WORK REQUIRED
Scan the data below for lines holding the word "para", and copy each line found.

RECORD EXTRACTS
Segment Open
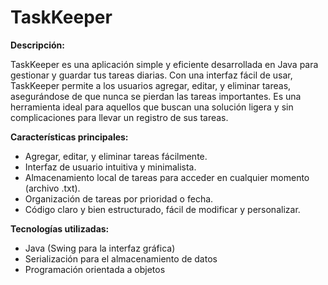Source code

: # TaskKeeper

**Descripción:**

TaskKeeper es una aplicación simple y eficiente desarrollada en Java para gestionar y guardar tus tareas diarias. Con una interfaz fácil de usar, TaskKeeper permite a los usuarios agregar, editar, y eliminar tareas, asegurándose de que nunca se pierdan las tareas importantes. Es una herramienta ideal para aquellos que buscan una solución ligera y sin complicaciones para llevar un registro de sus tareas.

**Características principales:**
- Agregar, editar, y eliminar tareas fácilmente.
- Interfaz de usuario intuitiva y minimalista.
- Almacenamiento local de tareas para acceder en cualquier momento (archivo .txt).
- Organización de tareas por prioridad o fecha.
- Código claro y bien estructurado, fácil de modificar y personalizar.

**Tecnologías utilizadas:**
- Java (Swing para la interfaz gráfica)
- Serialización para el almacenamiento de datos
- Programación orientada a objetos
Segment Closed
YOUR RESPONSE
TaskKeeper es una aplicación simple y eficiente desarrollada en Java para gestionar y guardar tus tareas diarias. Con una interfaz fácil de usar, TaskKeeper permite a los usuarios agregar, editar, y eliminar tareas, asegurándose de que nunca se pierdan las tareas importantes. Es una herramienta ideal para aquellos que buscan una solución ligera y sin complicaciones para llevar un registro de sus tareas.
- Almacenamiento local de tareas para acceder en cualquier momento (archivo .txt).
- Java (Swing para la interfaz gráfica)
- Serialización para el almacenamiento de datos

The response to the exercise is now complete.